Me quedo pensando, reflexionando,
meditando, en el sentido de cada una de estas palabras, no utilizadas como
sinónimos sino atendiendo al real significado de cada una de ellas y llego a la
conclusión de que lo peor sería rendirse anta la tremenda avalancha de retos
que tiene la capital.

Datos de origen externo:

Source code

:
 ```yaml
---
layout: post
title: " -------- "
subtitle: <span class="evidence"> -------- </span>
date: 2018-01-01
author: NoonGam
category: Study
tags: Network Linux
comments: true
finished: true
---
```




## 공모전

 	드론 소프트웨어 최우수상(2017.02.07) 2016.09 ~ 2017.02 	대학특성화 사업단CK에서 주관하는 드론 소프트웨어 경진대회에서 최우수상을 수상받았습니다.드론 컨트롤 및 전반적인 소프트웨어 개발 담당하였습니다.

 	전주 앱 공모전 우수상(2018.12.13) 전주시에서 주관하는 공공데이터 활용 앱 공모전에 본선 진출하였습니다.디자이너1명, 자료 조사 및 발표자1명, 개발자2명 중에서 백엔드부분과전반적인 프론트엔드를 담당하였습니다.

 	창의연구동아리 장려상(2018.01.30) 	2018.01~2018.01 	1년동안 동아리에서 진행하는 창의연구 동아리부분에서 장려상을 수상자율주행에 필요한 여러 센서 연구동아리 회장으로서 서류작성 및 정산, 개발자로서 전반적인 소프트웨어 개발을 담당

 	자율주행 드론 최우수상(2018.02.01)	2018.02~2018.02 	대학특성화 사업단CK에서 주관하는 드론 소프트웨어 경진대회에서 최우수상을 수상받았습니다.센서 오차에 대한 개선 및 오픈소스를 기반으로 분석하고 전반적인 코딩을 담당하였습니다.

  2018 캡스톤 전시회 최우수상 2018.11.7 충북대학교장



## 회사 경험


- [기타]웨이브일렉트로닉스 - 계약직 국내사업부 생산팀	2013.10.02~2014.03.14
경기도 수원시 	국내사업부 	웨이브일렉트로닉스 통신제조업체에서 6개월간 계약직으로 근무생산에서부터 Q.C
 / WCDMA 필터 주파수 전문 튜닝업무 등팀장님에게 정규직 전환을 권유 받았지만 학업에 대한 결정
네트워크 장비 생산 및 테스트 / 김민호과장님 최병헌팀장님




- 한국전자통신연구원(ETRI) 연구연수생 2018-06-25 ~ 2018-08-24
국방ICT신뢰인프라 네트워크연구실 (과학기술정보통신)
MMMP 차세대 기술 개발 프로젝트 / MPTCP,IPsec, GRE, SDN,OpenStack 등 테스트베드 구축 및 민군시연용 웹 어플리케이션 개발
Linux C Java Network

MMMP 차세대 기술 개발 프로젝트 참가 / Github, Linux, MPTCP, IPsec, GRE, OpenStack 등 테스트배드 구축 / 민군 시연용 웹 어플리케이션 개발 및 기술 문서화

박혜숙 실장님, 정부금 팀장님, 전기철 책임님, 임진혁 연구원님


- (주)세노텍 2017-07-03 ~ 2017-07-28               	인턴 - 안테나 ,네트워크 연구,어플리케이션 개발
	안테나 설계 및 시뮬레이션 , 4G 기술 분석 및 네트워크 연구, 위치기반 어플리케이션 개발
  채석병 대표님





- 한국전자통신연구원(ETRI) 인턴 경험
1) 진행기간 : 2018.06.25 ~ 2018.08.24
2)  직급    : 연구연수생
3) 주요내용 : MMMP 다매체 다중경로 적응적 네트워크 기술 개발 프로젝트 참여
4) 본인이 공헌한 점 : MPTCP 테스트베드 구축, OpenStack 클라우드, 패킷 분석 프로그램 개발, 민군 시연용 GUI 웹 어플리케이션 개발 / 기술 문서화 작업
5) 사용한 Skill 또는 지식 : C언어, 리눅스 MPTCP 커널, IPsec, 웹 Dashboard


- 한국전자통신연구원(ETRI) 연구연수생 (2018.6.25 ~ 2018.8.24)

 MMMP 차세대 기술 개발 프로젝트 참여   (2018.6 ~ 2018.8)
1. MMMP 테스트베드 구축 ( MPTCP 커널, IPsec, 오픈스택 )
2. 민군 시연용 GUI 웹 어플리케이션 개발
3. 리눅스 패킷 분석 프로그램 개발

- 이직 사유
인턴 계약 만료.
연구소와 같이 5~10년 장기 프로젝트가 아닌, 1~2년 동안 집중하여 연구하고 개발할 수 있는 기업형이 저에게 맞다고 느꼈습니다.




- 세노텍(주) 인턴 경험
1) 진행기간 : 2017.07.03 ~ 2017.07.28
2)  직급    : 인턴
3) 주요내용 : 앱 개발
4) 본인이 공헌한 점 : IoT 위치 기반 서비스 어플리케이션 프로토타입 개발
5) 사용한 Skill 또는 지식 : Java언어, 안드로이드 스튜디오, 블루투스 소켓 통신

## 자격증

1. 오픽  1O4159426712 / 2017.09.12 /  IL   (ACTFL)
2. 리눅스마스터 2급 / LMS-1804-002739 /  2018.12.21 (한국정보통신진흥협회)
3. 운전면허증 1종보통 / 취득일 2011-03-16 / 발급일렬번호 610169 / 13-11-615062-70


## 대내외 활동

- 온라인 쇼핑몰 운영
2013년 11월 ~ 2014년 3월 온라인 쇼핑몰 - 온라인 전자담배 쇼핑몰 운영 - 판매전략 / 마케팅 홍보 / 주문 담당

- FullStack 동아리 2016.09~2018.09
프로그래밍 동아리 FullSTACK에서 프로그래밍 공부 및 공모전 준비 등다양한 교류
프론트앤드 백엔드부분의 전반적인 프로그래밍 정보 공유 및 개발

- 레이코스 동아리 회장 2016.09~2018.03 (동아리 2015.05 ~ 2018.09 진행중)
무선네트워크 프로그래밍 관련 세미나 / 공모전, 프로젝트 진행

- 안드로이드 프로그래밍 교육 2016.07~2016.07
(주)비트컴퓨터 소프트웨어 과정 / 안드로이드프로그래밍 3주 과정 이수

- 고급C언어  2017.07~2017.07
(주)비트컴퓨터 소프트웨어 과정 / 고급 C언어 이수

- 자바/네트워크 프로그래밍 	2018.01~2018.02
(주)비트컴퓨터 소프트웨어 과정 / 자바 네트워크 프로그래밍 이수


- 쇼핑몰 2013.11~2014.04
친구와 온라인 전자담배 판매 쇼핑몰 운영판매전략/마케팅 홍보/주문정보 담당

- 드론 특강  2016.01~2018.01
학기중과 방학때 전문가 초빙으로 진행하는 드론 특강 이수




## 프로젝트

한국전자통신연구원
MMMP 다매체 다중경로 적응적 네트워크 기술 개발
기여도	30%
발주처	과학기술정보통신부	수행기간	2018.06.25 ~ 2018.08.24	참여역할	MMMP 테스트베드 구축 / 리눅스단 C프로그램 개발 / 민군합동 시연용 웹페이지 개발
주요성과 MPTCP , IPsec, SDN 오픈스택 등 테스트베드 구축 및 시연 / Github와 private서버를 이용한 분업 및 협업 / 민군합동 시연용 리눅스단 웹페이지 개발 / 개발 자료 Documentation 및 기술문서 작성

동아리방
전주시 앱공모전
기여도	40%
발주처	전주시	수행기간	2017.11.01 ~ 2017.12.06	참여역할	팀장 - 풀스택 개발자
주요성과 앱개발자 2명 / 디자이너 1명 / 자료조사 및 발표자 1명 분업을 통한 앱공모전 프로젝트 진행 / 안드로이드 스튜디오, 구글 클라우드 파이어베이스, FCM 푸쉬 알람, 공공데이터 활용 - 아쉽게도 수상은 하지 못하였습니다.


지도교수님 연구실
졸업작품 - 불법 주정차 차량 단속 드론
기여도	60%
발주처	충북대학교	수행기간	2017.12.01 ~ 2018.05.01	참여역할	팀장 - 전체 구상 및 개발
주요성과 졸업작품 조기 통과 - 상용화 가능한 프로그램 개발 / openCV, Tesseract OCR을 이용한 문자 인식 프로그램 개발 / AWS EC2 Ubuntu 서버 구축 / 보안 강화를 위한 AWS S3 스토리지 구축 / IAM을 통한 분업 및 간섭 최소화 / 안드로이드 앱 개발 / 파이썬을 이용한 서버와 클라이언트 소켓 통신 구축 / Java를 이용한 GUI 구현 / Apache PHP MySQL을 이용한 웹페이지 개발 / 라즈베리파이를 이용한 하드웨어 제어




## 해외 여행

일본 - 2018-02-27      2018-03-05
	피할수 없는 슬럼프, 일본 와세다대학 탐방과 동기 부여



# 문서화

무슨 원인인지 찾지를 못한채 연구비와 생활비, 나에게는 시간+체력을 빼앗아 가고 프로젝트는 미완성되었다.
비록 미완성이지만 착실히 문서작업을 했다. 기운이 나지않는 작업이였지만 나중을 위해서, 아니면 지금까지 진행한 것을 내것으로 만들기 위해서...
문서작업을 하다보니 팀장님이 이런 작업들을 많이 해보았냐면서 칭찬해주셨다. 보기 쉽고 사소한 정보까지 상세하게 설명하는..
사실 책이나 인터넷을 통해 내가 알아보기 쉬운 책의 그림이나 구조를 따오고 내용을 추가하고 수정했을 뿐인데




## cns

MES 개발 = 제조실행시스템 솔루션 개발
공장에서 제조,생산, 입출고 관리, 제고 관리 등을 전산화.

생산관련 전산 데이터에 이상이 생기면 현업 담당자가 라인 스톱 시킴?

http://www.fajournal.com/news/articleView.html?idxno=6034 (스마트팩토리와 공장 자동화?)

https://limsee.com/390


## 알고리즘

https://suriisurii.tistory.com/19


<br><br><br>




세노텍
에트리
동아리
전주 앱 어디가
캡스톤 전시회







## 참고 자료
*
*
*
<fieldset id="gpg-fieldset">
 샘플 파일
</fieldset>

Desde el más humilde de sus habitantes hasta el cachaco
de más rancio abolengo, emparentado con conquistadores y con la realeza
chibcha, debemos emprender una cruzada por la rehabilitación de Bogotá como la
capital de nuestra nación, como la Atenas sudamericana y como una de las
ciudades con mayor potencial cultural, artístico y social de este lado del
hemisferio. Varios son las problemáticas que aquejan a nuestra urbe en estos
momentos de coyuntura, depredación y angustia. Sin embrago, aún siendo
dificultades superables, la corruptela generalizada sigue carcomiendo las
instituciones y logrando lo que las guerrillas marxistas-leninistas no han
logrado en 70 años de lucha armada: deteriorar el estado colombiano, socavar
las bases sociales y destruir el sistema. Pero nadie propone el reconstruir, el
restaurar, el levantarse para mirar adelante y conquistar el futuro. Nadie.

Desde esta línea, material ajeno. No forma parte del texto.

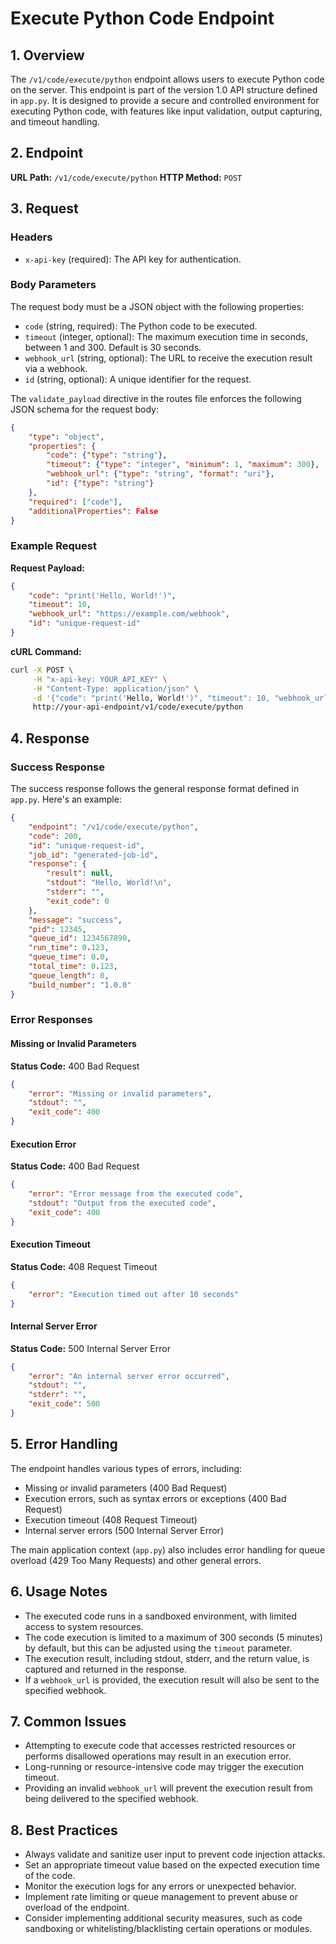 ﻿# Execute Python Code Endpoint

## 1. Overview

The `/v1/code/execute/python` endpoint allows users to execute Python code on the server. This endpoint is part of the version 1.0 API structure defined in `app.py`. It is designed to provide a secure and controlled environment for executing Python code, with features like input validation, output capturing, and timeout handling.

## 2. Endpoint

**URL Path:** `/v1/code/execute/python`
**HTTP Method:** `POST`

## 3. Request

### Headers

- `x-api-key` (required): The API key for authentication.

### Body Parameters

The request body must be a JSON object with the following properties:

- `code` (string, required): The Python code to be executed.
- `timeout` (integer, optional): The maximum execution time in seconds, between 1 and 300. Default is 30 seconds.
- `webhook_url` (string, optional): The URL to receive the execution result via a webhook.
- `id` (string, optional): A unique identifier for the request.

The `validate_payload` directive in the routes file enforces the following JSON schema for the request body:

```json
{
    "type": "object",
    "properties": {
        "code": {"type": "string"},
        "timeout": {"type": "integer", "minimum": 1, "maximum": 300},
        "webhook_url": {"type": "string", "format": "uri"},
        "id": {"type": "string"}
    },
    "required": ["code"],
    "additionalProperties": False
}
```

### Example Request

**Request Payload:**

```json
{
    "code": "print('Hello, World!')",
    "timeout": 10,
    "webhook_url": "https://example.com/webhook",
    "id": "unique-request-id"
}
```

**cURL Command:**

```bash
curl -X POST \
     -H "x-api-key: YOUR_API_KEY" \
     -H "Content-Type: application/json" \
     -d '{"code": "print('Hello, World!')", "timeout": 10, "webhook_url": "https://example.com/webhook", "id": "unique-request-id"}' \
     http://your-api-endpoint/v1/code/execute/python
```

## 4. Response

### Success Response

The success response follows the general response format defined in `app.py`. Here's an example:

```json
{
    "endpoint": "/v1/code/execute/python",
    "code": 200,
    "id": "unique-request-id",
    "job_id": "generated-job-id",
    "response": {
        "result": null,
        "stdout": "Hello, World!\n",
        "stderr": "",
        "exit_code": 0
    },
    "message": "success",
    "pid": 12345,
    "queue_id": 1234567890,
    "run_time": 0.123,
    "queue_time": 0.0,
    "total_time": 0.123,
    "queue_length": 0,
    "build_number": "1.0.0"
}
```

### Error Responses

#### Missing or Invalid Parameters

**Status Code:** 400 Bad Request

```json
{
    "error": "Missing or invalid parameters",
    "stdout": "",
    "exit_code": 400
}
```

#### Execution Error

**Status Code:** 400 Bad Request

```json
{
    "error": "Error message from the executed code",
    "stdout": "Output from the executed code",
    "exit_code": 400
}
```

#### Execution Timeout

**Status Code:** 408 Request Timeout

```json
{
    "error": "Execution timed out after 10 seconds"
}
```

#### Internal Server Error

**Status Code:** 500 Internal Server Error

```json
{
    "error": "An internal server error occurred",
    "stdout": "",
    "stderr": "",
    "exit_code": 500
}
```

## 5. Error Handling

The endpoint handles various types of errors, including:

- Missing or invalid parameters (400 Bad Request)
- Execution errors, such as syntax errors or exceptions (400 Bad Request)
- Execution timeout (408 Request Timeout)
- Internal server errors (500 Internal Server Error)

The main application context (`app.py`) also includes error handling for queue overload (429 Too Many Requests) and other general errors.

## 6. Usage Notes

- The executed code runs in a sandboxed environment, with limited access to system resources.
- The code execution is limited to a maximum of 300 seconds (5 minutes) by default, but this can be adjusted using the `timeout` parameter.
- The execution result, including stdout, stderr, and the return value, is captured and returned in the response.
- If a `webhook_url` is provided, the execution result will also be sent to the specified webhook.

## 7. Common Issues

- Attempting to execute code that accesses restricted resources or performs disallowed operations may result in an execution error.
- Long-running or resource-intensive code may trigger the execution timeout.
- Providing an invalid `webhook_url` will prevent the execution result from being delivered to the specified webhook.

## 8. Best Practices

- Always validate and sanitize user input to prevent code injection attacks.
- Set an appropriate timeout value based on the expected execution time of the code.
- Monitor the execution logs for any errors or unexpected behavior.
- Implement rate limiting or queue management to prevent abuse or overload of the endpoint.
- Consider implementing additional security measures, such as code sandboxing or whitelisting/blacklisting certain operations or modules.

Queda pues en nuestras manos
organizarnos, luchar contra las prácticas inmorales como el soborno y los
favores políticos, así se escape la única oportunidad de comer lechona y tomar
cerveza gratis cada dos años. Queda dejar de creerle a J. Mario Valencia y
suspender la asistencia a espectáculos en el teatro J. Mario Santodomingo,
imperturbable templo de la cultura a salvo de las infectas masas. Queda apoyar
las bibliotecas públicas y asistir a sus programas de promoción de lectura, de
escritura creativa, de cine, de danza. Queda reorganizar las juntas barriales
en pro de acciones efectivas para regular los problemas de cada comunidad y
dejar de creer en los discursos de legítimos propietarios, redomados
comerciantes y gamonales locales de nuestra sufrida capital. Existe la
imperiosa necesidad de reemplazar la palabra Nadie por la de Todos y en ese
momento, único e irrepetible, la vida tal y como nos ha correspondido hallará
un sentido diferente al de venir a sufrir en un valle de lágrimas y podría ser,
transformarse, consolidarse en una vida digna de vivir. Como Dios manda.